> **Task requirements**
Look through the records and copy each line that has "motorů" in it.

> **Data**
──────────────────────────────

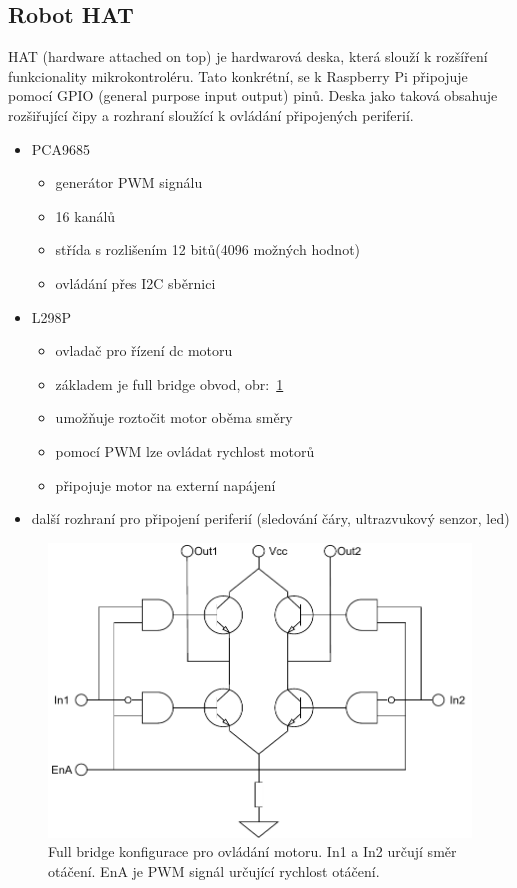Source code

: \subsection*{Robot HAT}
HAT (hardware attached on top) je hardwarová deska, která slouží k rozšíření funkcionality mikrokontroléru. Tato konkrétní, se k Raspberry Pi připojuje pomocí GPIO (general purpose input output) pinů. Deska jako taková obsahuje rozšiřující čipy a rozhraní sloužící k ovládání připojených periferií.

\newpage
\begin{itemize}
	\item{PCA9685 \cite[str:~2]{pca9685}}
	\begin{itemize}
		\item{generátor PWM signálu}
		\item{16 kanálů}
		\item{střída s rozlišením 12 bitů(4096 možných hodnot)}
		\item{ovládání přes I2C sběrnici}
	\end{itemize}
	\item{L298P \cite{l298}}
	\begin{itemize}
		\item{ovladač pro řízení dc motoru}
		\item{základem je full bridge obvod, obr:~\ref{fig:full_bridge}}
		\item{umožňuje roztočit motor oběma směry}
		\item{pomocí PWM lze ovládat rychlost motorů}
		\item{připojuje motor na externí napájení}
	\end{itemize}
	\item{další rozhraní pro připojení periferií (sledování čáry, ultrazvukový senzor, led)}
\end{itemize}

\begin{figure}[h!]
	\centering
	\includegraphics[scale=0.75]{obrazky-figures/motor_full_bridge.pdf}
	\caption[Full bridge zapojení ovladače stejnosměrných motorů]{Full bridge konfigurace pro ovládání motoru. In1 a In2 určují směr otáčení. EnA je PWM signál určující rychlost otáčení. \cite[str:~1]{l298}}
	\label{fig:full_bridge}
\end{figure}

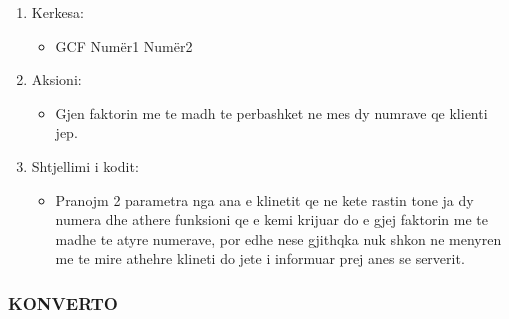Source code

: \documentclass[]{article}
\begin{document}
\begin{enumerate}
\item Kerkesa:
\begin{itemize}
\item GCF  Numër1  Numër2
\end{itemize}
\item Aksioni:
\begin{itemize}
\item Gjen faktorin me te madh te perbashket ne mes dy numrave qe klienti jep.
\end{itemize}
\item Shtjellimi i kodit:
\begin{itemize}
\item Pranojm 2 parametra nga ana e klinetit qe ne kete rastin tone ja dy numera dhe athere funksioni qe e kemi krijuar do e gjej faktorin me te madhe te atyre numerave, por edhe nese gjithqka nuk shkon ne menyren me te mire athehre klineti do jete i informuar prej anes se serverit.
\end{itemize}
\end{enumerate}
\newpage
\subsubsection{KONVERTO}
\end{document}
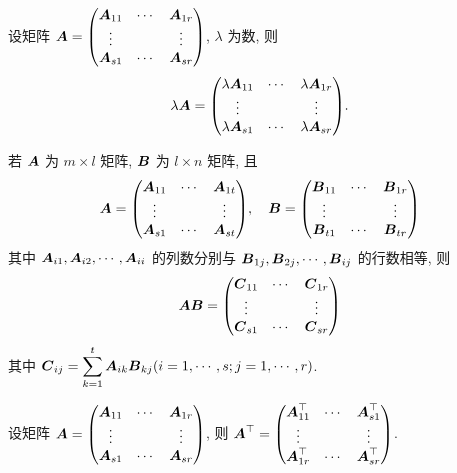 \begin{theorem}[分块矩阵的数乘]
    设矩阵 $ \vb*{A}=\mqty(\vb*{A}_{11} & \cdots & \vb*{A}_{1 r} \\ \vdots & & \vdots \\ \vb*{A}_{s 1} & \cdots & \vb*{A}_{s r})$, $\lambda $ 为数, 则
    $$\lambda  \vb*{A}=\mqty(\lambda  \vb*{A}_{11} & \cdots & \lambda  \vb*{A}_{1 r} \\
        \vdots & & \vdots \\
        \lambda  \vb*{A}_{s 1} & \cdots & \lambda  \vb*{A}_{s r}).$$
\end{theorem}

\begin{theorem}[分块矩阵的乘法]
    若 $ \vb*{A} $ 为 $ m \times l $ 矩阵, $ \vb*{B} $ 为 $ l \times n $ 矩阵, 且
    $$\vb*{A}=\mqty(\vb*{A}_{11}  & \cdots & \vb*{A}_{1 t} \\
        \vdots        &        & \vdots        \\
        \vb*{A}_{s 1} & \cdots & \vb*{A}_{s t})
        , \quad \vb*{B}=\mqty(\vb*{B}_{11}  & \cdots & \vb*{B}_{1 r} \\
        \vdots        &        & \vdots        \\
        \vb*{B}_{t 1} & \cdots & \vb*{B}_{t r})$$
    其中 $ \vb*{A}_{i 1}, \vb*{A}_{i 2}, \cdots, \vb*{A}_{i i} $ 的列数分别与 $ \vb*{B}_{1 j}, \vb*{B}_{2 j}, \cdots, \vb*{B}_{i j} $ 的行数相等, 则
    $$\vb*{A B}=\mqty(\vb*{C}_{11}  & \cdots & \vb*{C}_{1 r} \\
        \vdots  &        & \vdots  \\
        \vb*{C}_{s 1} & \cdots & \vb*{C}_{s r})$$
    其中 $ \vb*{C}_{i j}=\displaystyle \sum_{k=1}^{t} \vb*{A}_{i k} \vb*{B}_{k j}(i=1, \cdots, s ; j=1, \cdots, r) $.
\end{theorem}

\begin{theorem}[分块矩阵的转置]
    设矩阵 $ \vb*{A}=\mqty(\vb*{A}_{11} & \cdots & \vb*{A}_{1 r} \\ \vdots & & \vdots \\ \vb*{A}_{s 1} & \cdots & \vb*{A}_{s r})
    $, 则 $ \vb*{A}^{\top}=\mqty(\vb*{A}_{11}^{\top} & \cdots & \vb*{A}_{s 1}^{\top} \\ \vdots & & \vdots \\ \vb*{A}_{1 r}^{\top} & \cdots & \vb*{A}_{s r}^{\top}) $.
\end{theorem}

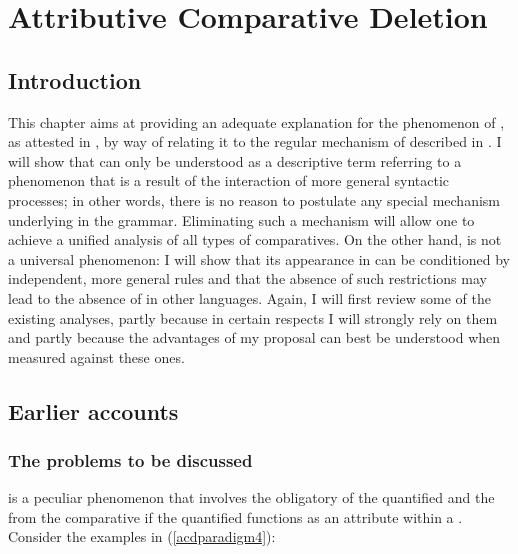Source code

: \chapter {Attributive Comparative Deletion} \label{ch:4}
\section {Introduction} \label{sec:4introduction}
This chapter aims at providing an adequate explanation for the phenomenon of , as attested in , by way of relating it to the regular mechanism of  described in . I will show that  can only be understood as a descriptive term referring to a phenomenon that is a result of the interaction of more general syntactic processes; in other words, there is no reason to postulate any special mechanism underlying  in the grammar. Eliminating such a mechanism will allow one to achieve a unified analysis of all types of comparatives. On the other hand,  is not a universal phenomenon: I will show that its appearance in  can be conditioned by independent, more general rules and that the absence of such restrictions may lead to the absence of  in other languages. Again, I will first review some of the existing analyses, partly because in certain respects I will strongly rely on them and partly because the advantages of my proposal can best be understood when measured against these ones.

\section{Earlier accounts} \label{sec:4earlier}
\subsection{The problems to be discussed} \label{sec:4problems}
 is a peculiar phenomenon that involves the obligatory  of the quantified  and the  from the comparative  if the quantified  functions as an attribute within a . Consider the examples in (\ref{acdparadigm4}):

\ea \label{acdparadigm4}
 \label{acd}
 \label{acdlex}
 \label{adjdel}
 \label{verbdel}
\z
\z

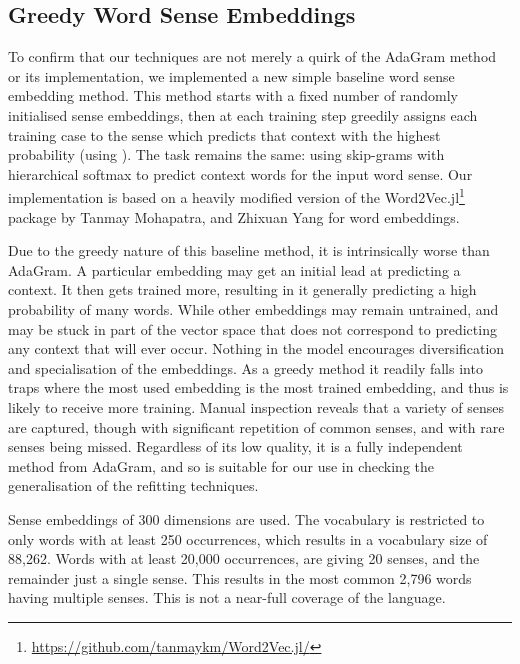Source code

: \documentclass{article} %
\begin{document}
\subsection{Greedy Word Sense Embeddings}

To confirm that our techniques are not merely a quirk of the AdaGram method or its implementation, we implemented a new simple baseline word sense embedding method.
This method starts with a fixed number of randomly initialised sense embeddings, then at each training step greedily assigns each training case to the sense which predicts that context with the highest probability (using ). The task remains the same: using skip-grams with hierarchical softmax to predict context words for the input word sense.
Our implementation is based on a heavily modified version of the Word2Vec.jl\footnote{\url{https://github.com/tanmaykm/Word2Vec.jl/}} package by Tanmay Mohapatra, and Zhixuan Yang  for word embeddings.

Due to the greedy nature of this baseline method, it is intrinsically worse than AdaGram. A particular embedding may get an initial lead at predicting a context. 
It then gets trained more, resulting in it generally predicting a high probability of many words.
While other embeddings may remain untrained, and may be stuck in part of the vector space that does not correspond to predicting any context that will ever occur.
Nothing in the model encourages diversification and specialisation of the embeddings.
As a greedy method it readily falls into traps where the most used embedding is the most trained embedding, and thus is likely to receive more training. Manual inspection reveals that a variety of senses are captured, though with significant repetition of common senses, and with rare senses being missed. Regardless of its low quality, it is a fully independent method from AdaGram, and so is suitable for our use in checking the generalisation of the refitting techniques.

Sense embeddings of 300 dimensions are used.
The vocabulary is restricted to only words with at least 250 occurrences, which results in a vocabulary size of 88,262. Words with at least 20,000 occurrences, are giving 20 senses, and the remainder just a single sense.
This results in the most common 2,796 words having multiple senses.
This is not a near-full coverage of the language. 
\end{document}
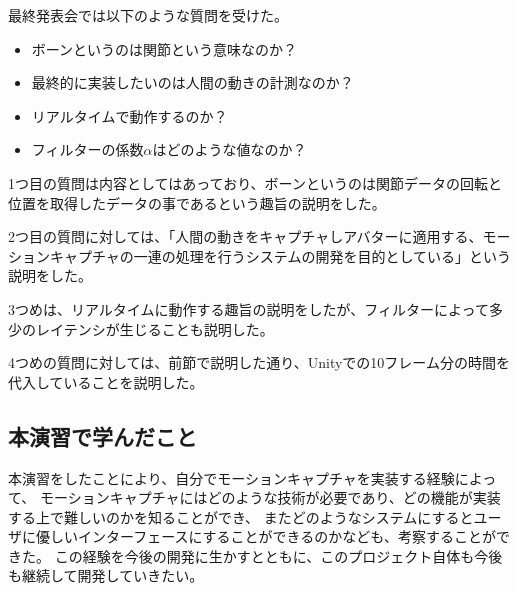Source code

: \documentclass[a4j]{jsarticle}
\begin{document}
最終発表会では以下のような質問を受けた。

\begin{itemize}
  \item ボーンというのは関節という意味なのか？
  \item 最終的に実装したいのは人間の動きの計測なのか？
  \item リアルタイムで動作するのか？
  \item フィルターの係数$\alpha$はどのような値なのか？
\end{itemize}

1つ目の質問は内容としてはあっており、ボーンというのは関節データの回転と位置を取得したデータの事であるという趣旨の説明をした。

2つ目の質問に対しては、「人間の動きをキャプチャしアバターに適用する、モーションキャプチャの一連の処理を行うシステムの開発を目的としている」という説明をした。

3つめは、リアルタイムに動作する趣旨の説明をしたが、フィルターによって多少のレイテンシが生じることも説明した。

4つめの質問に対しては、前節で説明した通り、Unityでの10フレーム分の時間を代入していることを説明した。

\subsection{本演習で学んだこと}

本演習をしたことにより、自分でモーションキャプチャを実装する経験によって、
モーションキャプチャにはどのような技術が必要であり、どの機能が実装する上で難しいのかを知ることができ、
またどのようなシステムにするとユーザに優しいインターフェースにすることができるのかなども、考察することができた。
この経験を今後の開発に生かすとともに、このプロジェクト自体も今後も継続して開発していきたい。
\end{document}
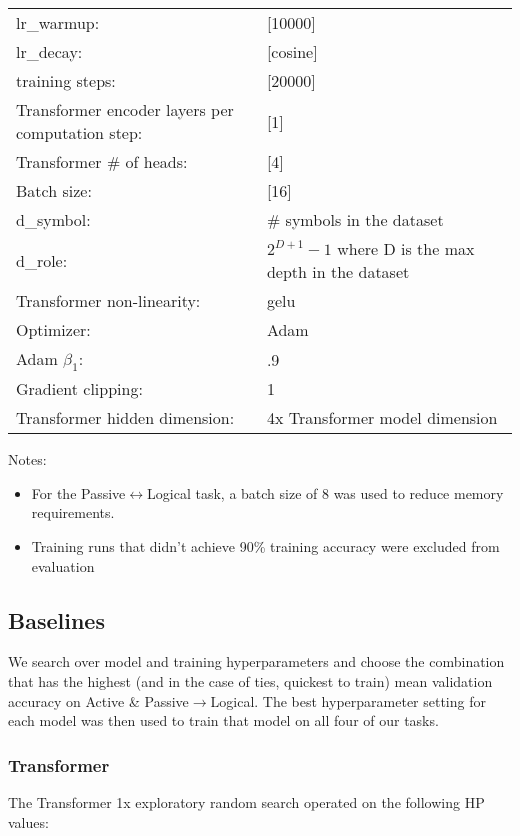 \begin{tabular}{ll}
    lr\_warmup: & [10000] \\
     lr\_decay: & [cosine] \\
     training steps: & [20000] \\
     Transformer encoder layers per computation step: & [1] \\
     Transformer \# of heads: & [4] \\
     Batch size: & [16] \\
     d\_symbol: & \# symbols in the dataset \\
     d\_role: & $2^{D+1}-1$ where D is the max depth in the dataset \\
     Transformer non-linearity: & gelu \\
     Optimizer: & Adam \\
     Adam $\beta_1$: & .9 \\
     Gradient clipping: & 1 \\
     Transformer hidden dimension: & 4x Transformer model dimension \\
\end{tabular}

Notes:

\begin{itemize}
\item For the Passive$\leftrightarrow$Logical task, a batch size of 8 was used to reduce memory requirements. 
\item Training runs that didn't achieve 90\% training accuracy were excluded from evaluation 
\end{itemize}

\pagebreak
\subsection{Baselines}

We search over model and training hyperparameters and choose the combination that has the highest (and in the case of ties, quickest to train) mean validation accuracy on Active \& Passive$\rightarrow$Logical. The best hyperparameter setting for each model was then used to train that model on all four of our tasks.  


\subsubsection{Transformer}

The Transformer 1x exploratory random search operated on the following HP values: 

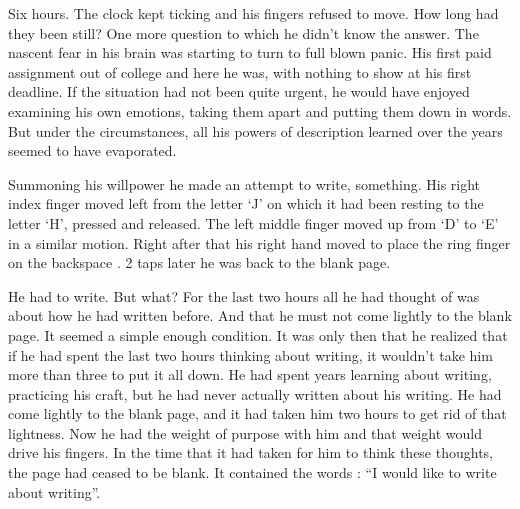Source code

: \documentclass[11pt,letterpaper]{article}
\begin{document}
Six hours. The clock kept ticking and his fingers refused to move. How long had they been still? One more question to which he didn't know the answer. The nascent fear in his brain was starting to turn to full blown panic. His first paid assignment out of college and here he was, with nothing to show at his first deadline. If the situation had not been quite urgent, he would have enjoyed examining his own emotions, taking them apart and putting them down in words. But under the circumstances, all his powers of description learned over the years seemed to have evaporated.

Summoning his willpower he made an attempt to write, something. His right index finger moved left from the letter `J' on which it had been resting to the letter `H', pressed and released. The left middle finger moved up from `D' to `E' in a similar motion. Right after that his right hand moved to place the ring finger on the backspace . 2 taps later he was back to the blank page.

He had to write. But what? For the last two hours all he had thought of was about how he had written before. And that he must not come lightly to the blank page. It seemed a simple enough condition. It was only then that he realized that if he had spent the last two hours thinking about writing, it wouldn't take him more than three to put it all down. He had spent years learning about writing, practicing his craft, but he had never actually written about his writing. He had come lightly to the blank page, and it had taken him two hours to get rid of that lightness. Now he had the weight of purpose with him and that weight would drive his fingers. In the time that it had taken for him to think these thoughts, the page had ceased to be blank. It contained the words : ``I would like to write about writing''.
\end{document}

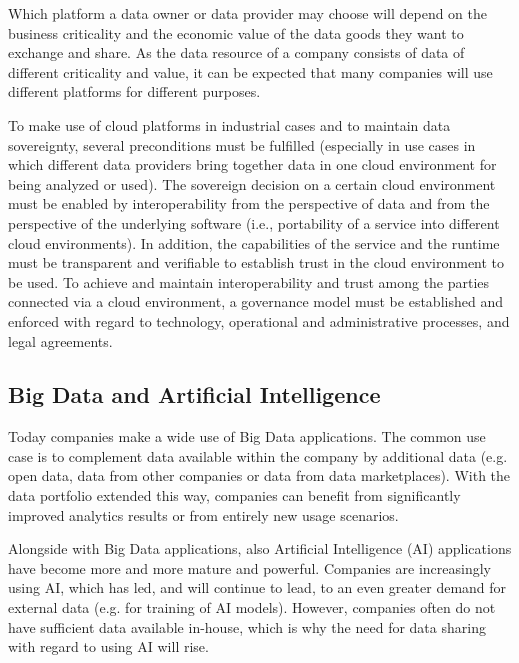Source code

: Which platform a data owner or data provider may choose will depend on the business criticality and the economic value of the data goods they want to exchange and share. As the data resource of a company consists of data of different criticality and value, it can be expected that many companies will use different platforms for different purposes.



To make use of cloud platforms in industrial cases and to maintain data sovereignty, several preconditions must be fulfilled (especially in use cases in which different data providers bring together data in one cloud environment for being analyzed or used). The sovereign decision on a certain cloud environment must be enabled by interoperability from the perspective of data and from the perspective of the underlying software (i.e., portability of a service into different cloud environments). In addition, the capabilities of the service and the runtime must be transparent and verifiable to establish trust in the cloud environment to be used. To achieve and maintain interoperability and trust among the parties connected via a cloud environment, a governance model must be established and enforced with regard to technology, operational and administrative processes, and legal agreements.


\subsection{Big Data and Artificial Intelligence}\label{subsec:bigdata_ai}
Today companies make a wide use of Big Data applications. The common use case is to complement data available within the company by additional data (e.g. open data, data from other companies or data from data marketplaces). With the data portfolio extended this way, companies can benefit from significantly improved analytics results or from entirely new usage scenarios. 

Alongside with Big Data applications, also Artificial Intelligence (AI) applications have become more and more mature and powerful. Companies are increasingly using AI, which has led, and will continue to lead, to an even greater demand for external data (e.g. for training of AI models). However, companies often do not have sufficient data available in-house, which is why the need for data sharing with regard to using AI will rise.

──────────────────────────────

> **Expected answer**
		\item{pomocí PWM lze ovládat rychlost motorů}
	\caption[Full bridge zapojení ovladače stejnosměrných motorů]{Full bridge konfigurace pro ovládání motoru. In1 a In2 určují směr otáčení. EnA je PWM signál určující rychlost otáčení. \cite[str:~1]{l298}}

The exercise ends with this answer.